-- Available records follows --

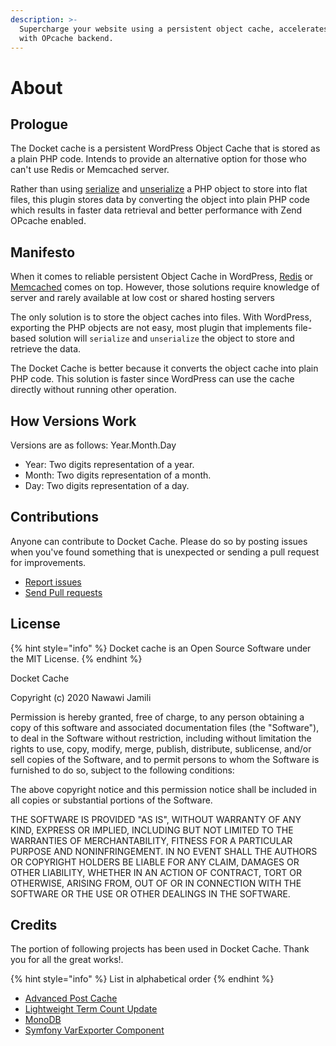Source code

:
 ```yaml
---
description: >-
  Supercharge your website using a persistent object cache, accelerates caching
  with OPcache backend.
---
```


# About

## Prologue

The Docket cache is a persistent WordPress Object Cache that is stored as a plain PHP code. Intends to provide an alternative option for those who can't use Redis or Memcached server.

Rather than using [serialize](https://www.php.net/manual/en/function.serialize.php) and [unserialize](https://www.php.net/manual/en/function.unserialize.php) a PHP object to store into flat files, this plugin stores data by converting the object into plain PHP code which results in faster data retrieval and better performance with Zend OPcache enabled.

## Manifesto

When it comes to reliable persistent Object Cache in WordPress, [Redis](https://redis.io/) or [Memcached](https://memcached.org/) comes on top. However, those solutions require knowledge of server and rarely available at low cost or shared hosting servers

The only solution is to store the object caches into files. With WordPress, exporting the PHP objects are not easy, most plugin that implements file-based solution will `serialize` and `unserialize` the object to store and retrieve the data.

The Docket Cache is better because it converts the object cache into plain PHP code. This solution is faster since WordPress can use the cache directly without running other operation.

## How Versions Work

Versions are as follows: Year.Month.Day

* Year: Two digits representation of a year.
* Month: Two digits representation of a month.
* Day: Two digits representation of a day.

## Contributions

Anyone can contribute to Docket Cache. Please do so by posting issues when you've found something that is unexpected or sending a pull request for improvements.

* [Report issues](https://github.com/nawawi/docket-cache/issues)
* [Send Pull requests](https://github.com/nawawi/docket-cache/pulls)

## License

{% hint style="info" %}
Docket cache is an Open Source Software under the MIT License.
{% endhint %}

Docket Cache

Copyright \(c\) 2020 Nawawi Jamili

Permission is hereby granted, free of charge, to any person obtaining a copy of this software and associated documentation files \(the "Software"\), to deal in the Software without restriction, including without limitation the rights to use, copy, modify, merge, publish, distribute, sublicense, and/or sell copies of the Software, and to permit persons to whom the Software is furnished to do so, subject to the following conditions:

The above copyright notice and this permission notice shall be included in all copies or substantial portions of the Software.

THE SOFTWARE IS PROVIDED "AS IS", WITHOUT WARRANTY OF ANY KIND, EXPRESS OR IMPLIED, INCLUDING BUT NOT LIMITED TO THE WARRANTIES OF MERCHANTABILITY, FITNESS FOR A PARTICULAR PURPOSE AND NONINFRINGEMENT. IN NO EVENT SHALL THE AUTHORS OR COPYRIGHT HOLDERS BE LIABLE FOR ANY CLAIM, DAMAGES OR OTHER LIABILITY, WHETHER IN AN ACTION OF CONTRACT, TORT OR OTHERWISE, ARISING FROM, OUT OF OR IN CONNECTION WITH THE SOFTWARE OR THE USE OR OTHER DEALINGS IN THE SOFTWARE.

## Credits

The portion of following projects has been used in Docket Cache. Thank you for all the great works!. 

{% hint style="info" %}
List in alphabetical order
{% endhint %}

* [Advanced Post Cache](https://github.com/Automattic/vip-go-mu-plugins-built/blob/master/advanced-post-cache/advanced-post-cache.php)
* [Lightweight Term Count Update](https://github.com/Automattic/lightweight-term-count-update)
* [MonoDB](https://github.com/nawawi/MonoDB)
* [Symfony VarExporter Component](https://github.com/symfony/var-exporter)



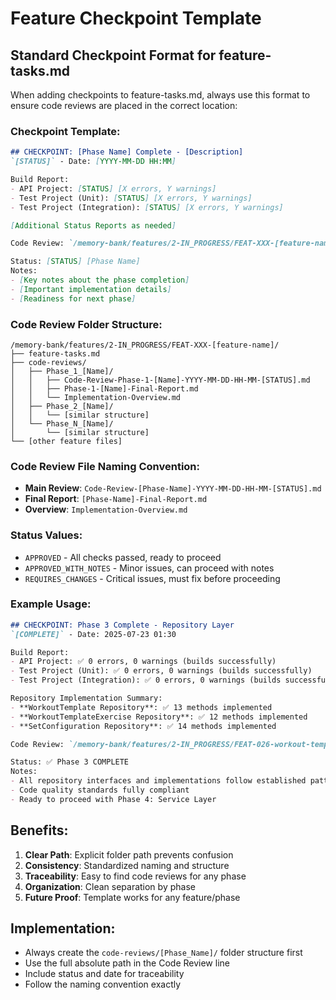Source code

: # Feature Checkpoint Template

## Standard Checkpoint Format for feature-tasks.md

When adding checkpoints to feature-tasks.md, always use this format to ensure code reviews are placed in the correct location:

### Checkpoint Template:
```markdown
## CHECKPOINT: [Phase Name] Complete - [Description]
`[STATUS]` - Date: [YYYY-MM-DD HH:MM]

Build Report:
- API Project: [STATUS] [X errors, Y warnings]
- Test Project (Unit): [STATUS] [X errors, Y warnings]  
- Test Project (Integration): [STATUS] [X errors, Y warnings]

[Additional Status Reports as needed]

Code Review: `/memory-bank/features/2-IN_PROGRESS/FEAT-XXX-[feature-name]/code-reviews/[Phase_Name]/Code-Review-[Phase-Name]-YYYY-MM-DD-HH-MM-[STATUS].md` - [[STATUS]]

Status: [STATUS] [Phase Name]
Notes: 
- [Key notes about the phase completion]
- [Important implementation details]
- [Readiness for next phase]
```

### Code Review Folder Structure:
```
/memory-bank/features/2-IN_PROGRESS/FEAT-XXX-[feature-name]/
├── feature-tasks.md
├── code-reviews/
│   ├── Phase_1_[Name]/
│   │   ├── Code-Review-Phase-1-[Name]-YYYY-MM-DD-HH-MM-[STATUS].md
│   │   ├── Phase-1-[Name]-Final-Report.md
│   │   └── Implementation-Overview.md
│   ├── Phase_2_[Name]/
│   │   └── [similar structure]
│   └── Phase_N_[Name]/
│       └── [similar structure]
└── [other feature files]
```

### Code Review File Naming Convention:
- **Main Review**: `Code-Review-[Phase-Name]-YYYY-MM-DD-HH-MM-[STATUS].md`
- **Final Report**: `[Phase-Name]-Final-Report.md`
- **Overview**: `Implementation-Overview.md`

### Status Values:
- `APPROVED` - All checks passed, ready to proceed
- `APPROVED_WITH_NOTES` - Minor issues, can proceed with notes
- `REQUIRES_CHANGES` - Critical issues, must fix before proceeding

### Example Usage:
```markdown
## CHECKPOINT: Phase 3 Complete - Repository Layer
`[COMPLETE]` - Date: 2025-07-23 01:30

Build Report:
- API Project: ✅ 0 errors, 0 warnings (builds successfully)
- Test Project (Unit): ✅ 0 errors, 0 warnings (builds successfully)
- Test Project (Integration): ✅ 0 errors, 0 warnings (builds successfully)

Repository Implementation Summary:
- **WorkoutTemplate Repository**: ✅ 13 methods implemented
- **WorkoutTemplateExercise Repository**: ✅ 12 methods implemented  
- **SetConfiguration Repository**: ✅ 14 methods implemented

Code Review: `/memory-bank/features/2-IN_PROGRESS/FEAT-026-workout-template-core/code-reviews/Phase_3_Repository/Code-Review-Phase-3-Repository-2025-07-23-01-30-APPROVED.md` - [APPROVED ✅]

Status: ✅ Phase 3 COMPLETE
Notes: 
- All repository interfaces and implementations follow established patterns
- Code quality standards fully compliant
- Ready to proceed with Phase 4: Service Layer
```

## Benefits:
1. **Clear Path**: Explicit folder path prevents confusion
2. **Consistency**: Standardized naming and structure
3. **Traceability**: Easy to find code reviews for any phase
4. **Organization**: Clean separation by phase
5. **Future Proof**: Template works for any feature/phase

## Implementation:
- Always create the `code-reviews/[Phase_Name]/` folder structure first
- Use the full absolute path in the Code Review line
- Include status and date for traceability
- Follow the naming convention exactly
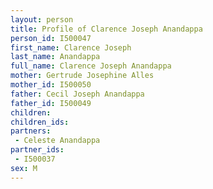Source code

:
 ```yaml
---
layout: person
title: Profile of Clarence Joseph Anandappa
person_id: I500047
first_name: Clarence Joseph
last_name: Anandappa
full_name: Clarence Joseph Anandappa
mother: Gertrude Josephine Alles
mother_id: I500050
father: Cecil Joseph Anandappa
father_id: I500049
children:
children_ids:
partners:
 - Celeste Anandappa
partner_ids:
 - I500037
sex: M
---
```


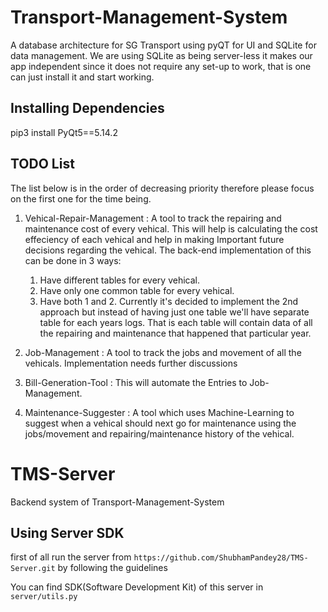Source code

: # Transport-Management-System

A database architecture for SG Transport using pyQT for UI and SQLite for data management. We are using SQLite as being server-less it makes our app independent since it does not require any set-up to work, that is one can just install it and start working.

## Installing Dependencies

pip3 install PyQt5==5.14.2

## TODO List

The list below is in the order of decreasing priority therefore please focus on the first one for the time being.

1. Vehical-Repair-Management : A tool to track the repairing and maintenance cost of every vehical. This will help is calculating the cost effeciency of each vehical and help in making Important future decisions regarding the vehical. The back-end implementation of this can be done in 3 ways:
    1. Have different tables for every vehical.
    2. Have only one common table for every vehical.
    3. Have both 1 and 2.
Currently it's decided to implement the 2nd approach but instead of having just one table we'll have separate table for each years logs. That is each table will contain data of all the repairing and maintenance that happened that particular year.

1. Job-Management : A tool to track the jobs and movement of all the vehicals. Implementation needs further discussions

2. Bill-Generation-Tool : This will automate the Entries to Job-Management.

3. Maintenance-Suggester : A tool which uses Machine-Learning to suggest when a vehical should next go for maintenance using the jobs/movement and repairing/maintenance history of the vehical.

# TMS-Server
Backend system of Transport-Management-System


## Using Server SDK

first of all run the server from ```https://github.com/ShubhamPandey28/TMS-Server.git```
 by following the guidelines

You can find SDK(Software Development Kit) of this server in ```server/utils.py```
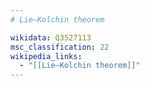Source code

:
 ```yaml
---
# Lie–Kolchin theorem

wikidata: Q3527113
msc_classification: 22
wikipedia_links:
  - "[[Lie–Kolchin theorem]]"
---
```


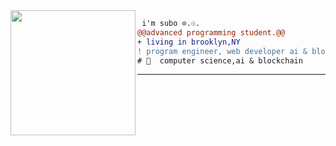 <img align="left" height="200" src="https://media.giphy.com/media/ao9DUiTKH60XS/giphy.gif"/>

```diff
 i'm subo ⊙.☉.
@@advanced programming student.@@
+ living in brooklyn,NY
! program engineer, web developer ai & blockchain enthusiast
# 📖  computer science,ai & blockchain
```
------

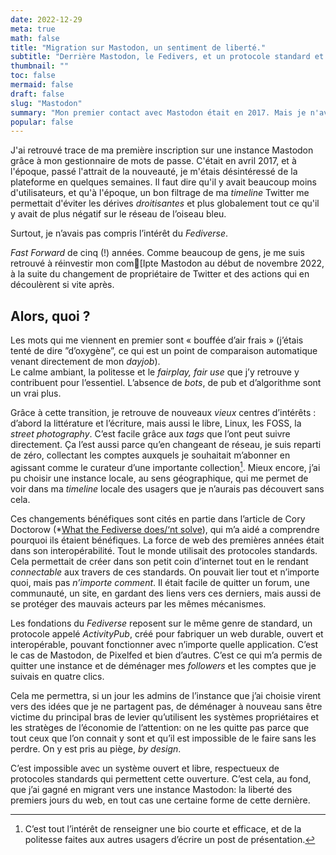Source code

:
 ```yaml
---
date: 2022-12-29
meta: true
math: false
title: "Migration sur Mastodon, un sentiment de liberté."
subtitle: "Derrière Mastodon, le Fedivers, et un protocole standard et ouvert qui renoue avec les fondements d'Internet."
thumbnail: ""
toc: false
mermaid: false
draft: false
slug: "Mastodon"
summary: "Mon premier contact avec Mastodon était en 2017. Mais je n'avais pas vraiment compris l'intérêt ni le concept idéologique sous-jacent." 
popular: false
--- 
```


J'ai retrouvé trace de ma première inscription sur une instance Mastodon grâce à mon gestionnaire de mots de passe. C'était en avril 2017, et à l'époque, passé l'attrait de la nouveauté, je m'étais désintéressé de la plateforme en quelques semaines. Il faut dire qu'il y avait beaucoup moins d'utilisateurs, et qu'à l'époque, un bon filtrage de ma *timeline* Twitter me permettait d'éviter les dérives *droitisantes* et plus globalement tout ce qu'il y avait de plus négatif sur le réseau de l’oiseau bleu.

Surtout, je n’avais pas compris l’intérêt du *Fediverse*.

*Fast Forward* de cinq (!) années. Comme beaucoup de gens, je me suis retrouvé à réinvestir mon com[Ipte Mastodon au début de novembre 2022, à la suite du changement de propriétaire de Twitter et des actions qui en découlèrent si vite après.

## Alors, quoi ?

Les mots qui me viennent en premier sont « bouffée d’air frais » (j’étais tenté de dire ”d’oxygène”, ce qui est un point de comparaison automatique venant directement de mon *dayjob*).  
Le calme ambiant, la politesse et le *fairplay, fair use* que j’y retrouve y contribuent pour l’essentiel. L’absence de *bots*, de pub et d’algorithme sont un vrai plus.


Grâce à cette transition, je retrouve de nouveaux *vieux* centres d’intérêts : d’abord la littérature et l’écriture, mais aussi le libre, Linux, les FOSS, la *street photography*. 
C’est facile grâce aux *tags* que l’ont peut suivre directement. Ça l’est aussi parce qu’en changeant de réseau, je suis reparti de zéro, collectant les comptes auxquels je souhaitait m’abonner en agissant comme le curateur d’une importante collection[^1].
Mieux encore, j’ai pu choisir une instance locale, au sens géographique, qui me permet de voir dans ma *timeline* locale des usagers que je n’aurais pas découvert sans cela.

Ces changements bénéfiques sont cités en partie dans l’article de Cory Doctorow (*[What the Fediverse does/‘nt solve](https://doctorow.medium.com/what-the-fediverse-does-nt-solve-f2ea32e52afe)), qui m’a aidé a comprendre pourquoi ils étaient bénéfiques.
La force de web des premières années était dans son interopérabilité. Tout le monde utilisait des protocoles standards. Cela permettait de créer dans son petit coin d’internet tout en le rendant *connectable* aux travers de ces standards. On pouvait lier tout et n’importe quoi, mais pas *n’importe comment*. Il était facile de quitter un forum, une communauté, un site, en gardant des liens vers ces derniers, mais aussi de se protéger des mauvais acteurs par les mêmes mécanismes.

Les fondations du *Fediverse* reposent sur le même genre de standard, un protocole appelé *ActivityPub*, créé pour fabriquer un web durable, ouvert et interopérable, pouvant fonctionner avec n’importe quelle application. C’est le cas de Mastodon, de Pixelfed et bien d’autres.
C’est ce qui m’a permis de quitter une instance et de déménager mes *followers* et les comptes que je suivais en quatre clics.

Cela me permettra, si un jour les admins de l’instance que j’ai choisie virent vers des idées que je ne partagent pas, de déménager à nouveau sans être victime du principal bras de levier qu’utilisent les systèmes propriétaires et les stratèges de l’économie de l’attention: on ne les quitte pas parce que tout ceux que l’on connait y sont et qu’il est impossible de le faire sans les perdre. On y est pris au piège, *by design*.

C’est impossible avec un système ouvert et libre, respectueux de protocoles standards qui permettent cette ouverture.
C’est cela, au fond, que j’ai gagné en migrant vers une instance Mastodon: la liberté des premiers jours du web, en tout cas une certaine forme de cette dernière.

[^1]: C’est tout l’intérêt de renseigner une bio courte et efficace, et de la politesse faites aux autres usagers d’écrire un post de présentation. 
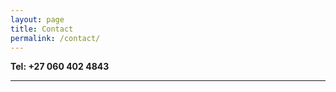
 ```yaml
---
layout: page
title: Contact
permalink: /contact/
---
```


<p>
<strong>Tel: +27 060 402 4843</strong>
<br>
<hr>
<!--<p>Daowiz serves individuals, SME’s, corporations, organizations, communities and ecosystems in all sectors, anywhere in the world, constantly gaining a broader and deeper perspective of the living world as one whole integrated system. We believe that all life has a critical role to play and that the more we become aware and learn about each other -the better all of our futures will be.</p>
-->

-- Available records concluded --

**Exercise:** Among the lines above, some may include the string "facile"; state how many, and nothing more.

**Task output:** 2